PR Guru Yasmine Allam has created a powerful new platform for Egypt's emerging artists. The non-profit Cairo Art Blog is enlightening and exciting...

Staff Writer

Egypt's pseudo-intellectuals might like the idea of art and going to art galleries, they may have weighty art tomes sprawled across their expensive coffee tables. But so few actually buy art or submerse themselves in the ideologies and inspiring nature of Egypt's creative scene.

In a bid to educate, encourage and inspire, a band of Cairenes have been working hard to shine a deserved light on the Egyptian art scene, and show the world that we're much better with a brush in our hands than a Molotov. Just a few recent examples we've covered include online local art magazine Zambalita, the curated street-art book Walls of Freedom and online art store Arts-Mart.

And now another particularly exciting platform has quite literally just popped up and is promising to be the go to place for an intrinsic insight into local artists and what they're up to...

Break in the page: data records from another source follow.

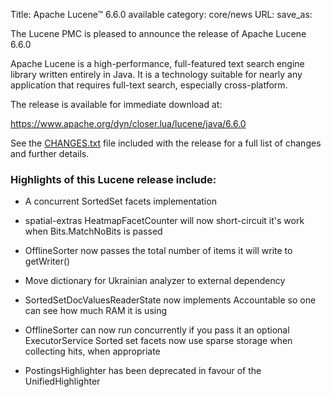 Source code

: Title: Apache Lucene™ 6.6.0 available
category: core/news
URL: 
save_as: 

The Lucene PMC is pleased to announce the release of Apache Lucene 6.6.0

Apache Lucene is a high-performance, full-featured text search engine
library written entirely in Java. It is a technology suitable for nearly
any application that requires full-text search, especially cross-platform.

The release is available for immediate download at:

   <https://www.apache.org/dyn/closer.lua/lucene/java/6.6.0>

See the [CHANGES.txt](/core/6_6_0/changes/Changes.html) file included with the
release for a full list of changes and further details.

### Highlights of this Lucene release include:
* A concurrent SortedSet facets implementation

* spatial-extras HeatmapFacetCounter will now short-circuit it's work when Bits.MatchNoBits is passed

* OfflineSorter now passes the total number of items it will write to getWriter()
* Move dictionary for Ukrainian analyzer to external dependency

* SortedSetDocValuesReaderState now implements Accountable so one can see how much RAM it is using

* OfflineSorter can now run concurrently if you pass it an optional ExecutorService Sorted set facets now
use sparse storage when collecting hits, when appropriate

* PostingsHighlighter has been deprecated in favour of the UnifiedHighlighter

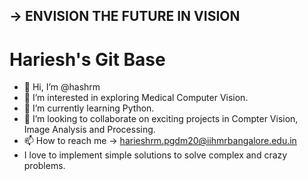 ## ->                                               ENVISION THE FUTURE IN VISION
# Hariesh's Git Base
- 👋 Hi, I’m @hashrm
- 👀 I’m interested in exploring Medical Computer Vision.
- 🌱 I’m currently learning Python.
- 💞️ I’m looking to collaborate on exciting projects in Compter Vision, Image Analysis and Processing.
- 📫 How to reach me -> harieshrm.pgdm20@iihmrbangalore.edu.in
- I love to implement simple solutions to solve complex and crazy problems.

<!---
hashrm/hashrm is a ✨ special ✨ repository because its `README.md` (this file) appears on your GitHub profile.
You can click the Preview link to take a look at your changes.
--->
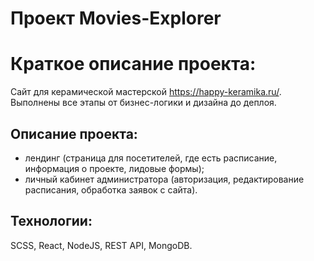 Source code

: # Проект Movies-Explorer
# Краткое описание проекта:
Сайт для керамической мастерской https://happy-keramika.ru/. Выполнены все этапы от бизнес-логики и дизайна до деплоя.

## Описание проекта: 
  - лендинг (страница для посетителей, где есть расписание, информация о проекте, лидовые формы);
  - личный кабинет администратора (авторизация, редактирование расписания, обработка заявок с сайта).

## Технологии: 
SCSS, React, NodeJS, REST API, MongoDB. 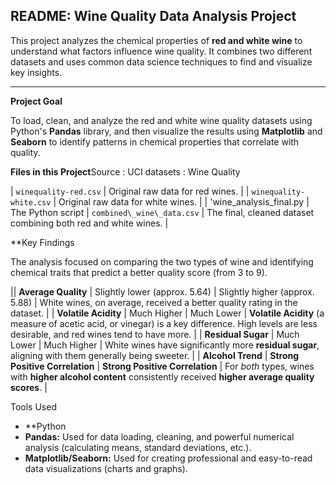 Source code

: ## README: Wine Quality Data Analysis Project 

This project analyzes the chemical properties of **red and white wine** to understand what factors influence wine quality. It combines two different datasets and uses common data science techniques to find and visualize key insights.

***

**Project Goal**

To load, clean, and analyze the red and white wine quality datasets using Python's **Pandas** library, and then visualize the results using **Matplotlib** and **Seaborn** to identify patterns in chemical properties that correlate with quality.


**Files in this Project**Source : UCI datasets : Wine Quality

| `winequality-red.csv` | Original raw data for red wines. |
| `winequality-white.csv` | Original raw data for white wines. |
| 'wine_analysis_final.py | The Python script
| `combined\_wine\_data.csv` | The final, cleaned dataset combining both red and white wines. |


**Key Findings 

The analysis focused on comparing the two types of wine and identifying chemical traits that predict a better quality score (from 3 to 9).

|| **Average Quality** | Slightly lower (approx. 5.64) | Slightly higher (approx. 5.88) | White wines, on average, received a better quality rating in the dataset. |
| **Volatile Acidity** | Much Higher | Much Lower | **Volatile Acidity** (a measure of acetic acid, or vinegar) is a key difference. High levels are less desirable, and red wines tend to have more. |
| **Residual Sugar** | Much Lower | Much Higher | White wines have significantly more **residual sugar**, aligning with them generally being sweeter. |
| **Alcohol Trend** | **Strong Positive Correlation** | **Strong Positive Correlation** | For *both* types, wines with **higher alcohol content** consistently received **higher average quality scores**. |


Tools Used

* **Python
* **Pandas:** Used for data loading, cleaning, and powerful numerical analysis (calculating means, standard deviations, etc.).
* **Matplotlib/Seaborn:** Used for creating professional and easy-to-read data visualizations (charts and graphs).
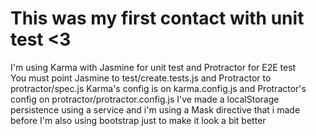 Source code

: # This was my first contact with unit test <3
                                          
I'm using Karma with Jasmine for unit test and Protractor for E2E test                                    
You must point Jasmine to test/create.tests.js and Protractor to protractor/spec.js
Karma's config is on karma.config.js and Protractor's config on protractor/protractor.config.js
I've made a localStorage persistence using a service and i'm using a Mask directive that i made before
I'm also using bootstrap just to make it look a bit better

www.CairoArtBlog.com - the baby of PR guru and main D-Caf Art Festival cog Yasmine Allam - is dedicated to covering younger, emerging visual artists in Egypt (usually under 40 years-old). "The blog is a non-profit platform that invites rising young talents to showcase their works and tell their stories exactly how they want them to be told," she says. "I then promote the blog to my contacts around the world in the hope of generating some international awareness around Egypt's emerging artists who do not currently receive the international exposure they so richly deserve." The blog is not affiliated to any gallery and does not take any money from the artists featured. "This really is a labour of love and has been a long-term dream," she adds.

The website has a slick design and it's easy to navigate through the different editorials, most of which include rather enlightening content on incredible budding artists few may have heard of. Recent stand-outs include Enas Elsadiek, an Egyptian artist who creates bio art, using algae, fungus and bacteria as a metaphor for change and decay and local artist Wael Darwish who is is exhibiting at the Venice Biennale 2013 (his piece 'Dissapearance' featured above).

We're officially hooked... check it out for yourselves!